──────── Raw data ────────

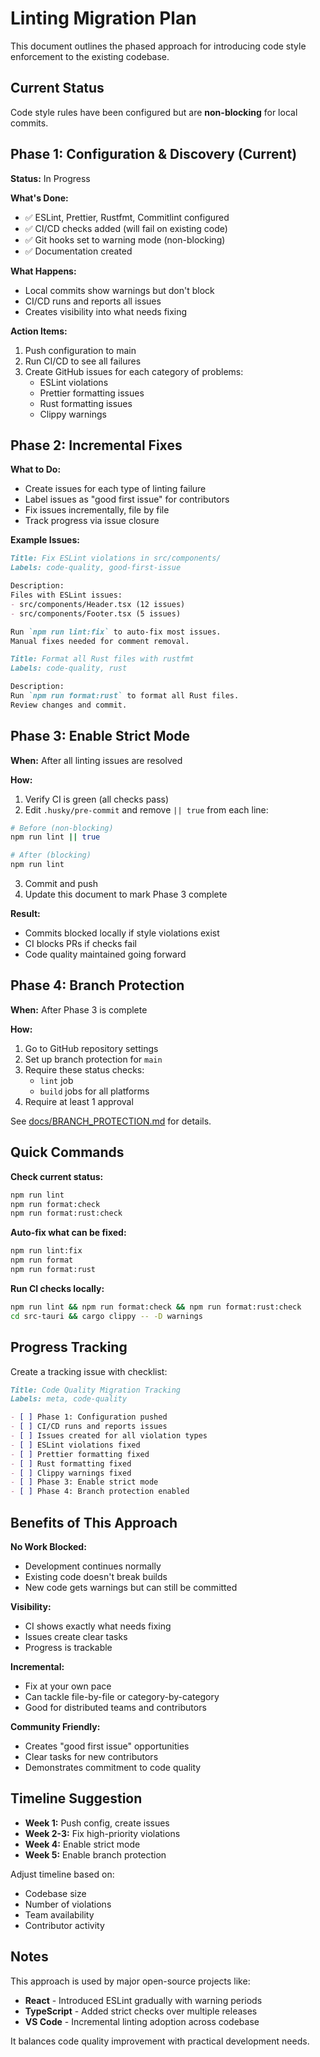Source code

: # Linting Migration Plan

This document outlines the phased approach for introducing code style enforcement to the existing codebase.

## Current Status

Code style rules have been configured but are **non-blocking** for local commits.

## Phase 1: Configuration & Discovery (Current)

**Status:** In Progress

**What's Done:**
- ✅ ESLint, Prettier, Rustfmt, Commitlint configured
- ✅ CI/CD checks added (will fail on existing code)
- ✅ Git hooks set to warning mode (non-blocking)
- ✅ Documentation created

**What Happens:**
- Local commits show warnings but don't block
- CI/CD runs and reports all issues
- Creates visibility into what needs fixing

**Action Items:**
1. Push configuration to main
2. Run CI/CD to see all failures
3. Create GitHub issues for each category of problems:
   - ESLint violations
   - Prettier formatting issues
   - Rust formatting issues
   - Clippy warnings

## Phase 2: Incremental Fixes

**What to Do:**
- Create issues for each type of linting failure
- Label issues as "good first issue" for contributors
- Fix issues incrementally, file by file
- Track progress via issue closure

**Example Issues:**

```markdown
Title: Fix ESLint violations in src/components/
Labels: code-quality, good-first-issue

Description:
Files with ESLint issues:
- src/components/Header.tsx (12 issues)
- src/components/Footer.tsx (5 issues)

Run `npm run lint:fix` to auto-fix most issues.
Manual fixes needed for comment removal.
```

```markdown
Title: Format all Rust files with rustfmt
Labels: code-quality, rust

Description:
Run `npm run format:rust` to format all Rust files.
Review changes and commit.
```

## Phase 3: Enable Strict Mode

**When:** After all linting issues are resolved

**How:**
1. Verify CI is green (all checks pass)
2. Edit `.husky/pre-commit` and remove `|| true` from each line:

```bash
# Before (non-blocking)
npm run lint || true

# After (blocking)
npm run lint
```

3. Commit and push
4. Update this document to mark Phase 3 complete

**Result:**
- Commits blocked locally if style violations exist
- CI blocks PRs if checks fail
- Code quality maintained going forward

## Phase 4: Branch Protection

**When:** After Phase 3 is complete

**How:**
1. Go to GitHub repository settings
2. Set up branch protection for `main`
3. Require these status checks:
   - `lint` job
   - `build` jobs for all platforms
4. Require at least 1 approval

See [docs/BRANCH_PROTECTION.md](./docs/BRANCH_PROTECTION.md) for details.

## Quick Commands

**Check current status:**
```bash
npm run lint
npm run format:check
npm run format:rust:check
```

**Auto-fix what can be fixed:**
```bash
npm run lint:fix
npm run format
npm run format:rust
```

**Run CI checks locally:**
```bash
npm run lint && npm run format:check && npm run format:rust:check
cd src-tauri && cargo clippy -- -D warnings
```

## Progress Tracking

Create a tracking issue with checklist:

```markdown
Title: Code Quality Migration Tracking
Labels: meta, code-quality

- [ ] Phase 1: Configuration pushed
- [ ] CI/CD runs and reports issues
- [ ] Issues created for all violation types
- [ ] ESLint violations fixed
- [ ] Prettier formatting fixed
- [ ] Rust formatting fixed
- [ ] Clippy warnings fixed
- [ ] Phase 3: Enable strict mode
- [ ] Phase 4: Branch protection enabled
```

## Benefits of This Approach

**No Work Blocked:**
- Development continues normally
- Existing code doesn't break builds
- New code gets warnings but can still be committed

**Visibility:**
- CI shows exactly what needs fixing
- Issues create clear tasks
- Progress is trackable

**Incremental:**
- Fix at your own pace
- Can tackle file-by-file or category-by-category
- Good for distributed teams and contributors

**Community Friendly:**
- Creates "good first issue" opportunities
- Clear tasks for new contributors
- Demonstrates commitment to code quality

## Timeline Suggestion

- **Week 1:** Push config, create issues
- **Week 2-3:** Fix high-priority violations
- **Week 4:** Enable strict mode
- **Week 5:** Enable branch protection

Adjust timeline based on:
- Codebase size
- Number of violations
- Team availability
- Contributor activity

## Notes

This approach is used by major open-source projects like:
- **React** - Introduced ESLint gradually with warning periods
- **TypeScript** - Added strict checks over multiple releases
- **VS Code** - Incremental linting adoption across codebase

It balances code quality improvement with practical development needs.
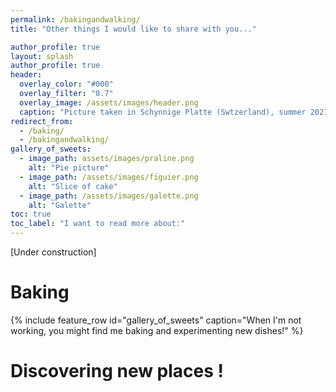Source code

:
```yaml
---
permalink: /bakingandwalking/
title: "Other things I would like to share with you..."

author_profile: true
layout: splash
author_profile: true
header:
  overlay_color: "#000"
  overlay_filter: "0.7"
  overlay_image: /assets/images/header.png
  caption: "Picture taken in Schynnige Platte (Swtzerland), summer 2021"
redirect_from: 
  - /baking/
  - /bakingandwalking/
gallery_of_sweets:
  - image_path: assets/images/praline.png
    alt: "Pie picture"
  - image_path: /assets/images/figuier.png
    alt: "Slice of cake"
  - image_path: /assets/images/galette.png
    alt: "Galette"
toc: true
toc_label: "I want to read more about:"
---
```


[Under construction]

# Baking

{% include feature_row id="gallery_of_sweets" caption="When I'm not working, you might find me baking and experimenting new dishes!" %}

# Discovering new places !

────────

- **Work instructions**: Find each line of the data above that holds the word "Creates", then copy it.

- **Your solution**:
- Creates visibility into what needs fixing
- Creates "good first issue" opportunities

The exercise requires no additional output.